[Collected data]
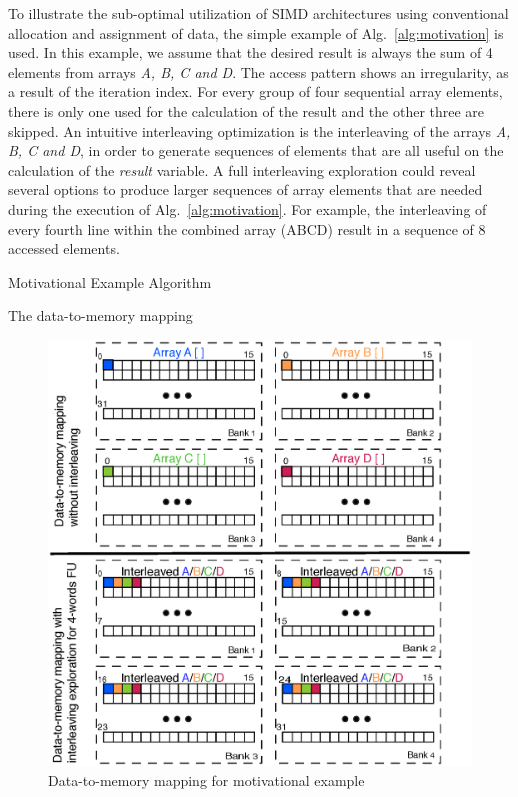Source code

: \documentclass[prodmode,acmtodaes]{acmsmall}
\begin{document}
To illustrate the sub-optimal utilization of SIMD architectures using conventional allocation and assignment of data, the simple example of Alg.~\ref{alg:motivation} is used.
In this example, we assume that the desired result is always the sum of 4 elements from arrays \textit{A, B, C and D}. 
The access pattern shows an irregularity, as a result of the iteration index.
For every group of four sequential array elements, there is only one used for the calculation of the result and the other three are skipped.
An intuitive interleaving optimization is the interleaving of the arrays \textit{A, B, C and D}, in order to generate sequences of elements that are all useful on the calculation of the \textit{result} variable. 
A full interleaving exploration could reveal several options to produce larger sequences of array elements that are needed during the execution of Alg.~\ref{alg:motivation}.
For example, the interleaving of every fourth line within the combined array (A\vert B\vert C\vert D) result in a sequence of 8 accessed elements.

\begin{algorithm}[t]
\SetAlgoNoLine
{}
\caption{Motivational Example Algorithm}
\label{alg:motivation}
\end{algorithm}

The data-to-memory mapping 

\begin{figure}
\centering
	\label{motivational}
	\caption{Data-to-memory mapping for motivational example}
	\includegraphics[scale = 0.5]{Images/motivation.eps}
\end{figure}
\end{document}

Goal of the exercise: Scan the preceding records for lines with the word "every". Say how many there are and nothing else.

Answer for the task: 2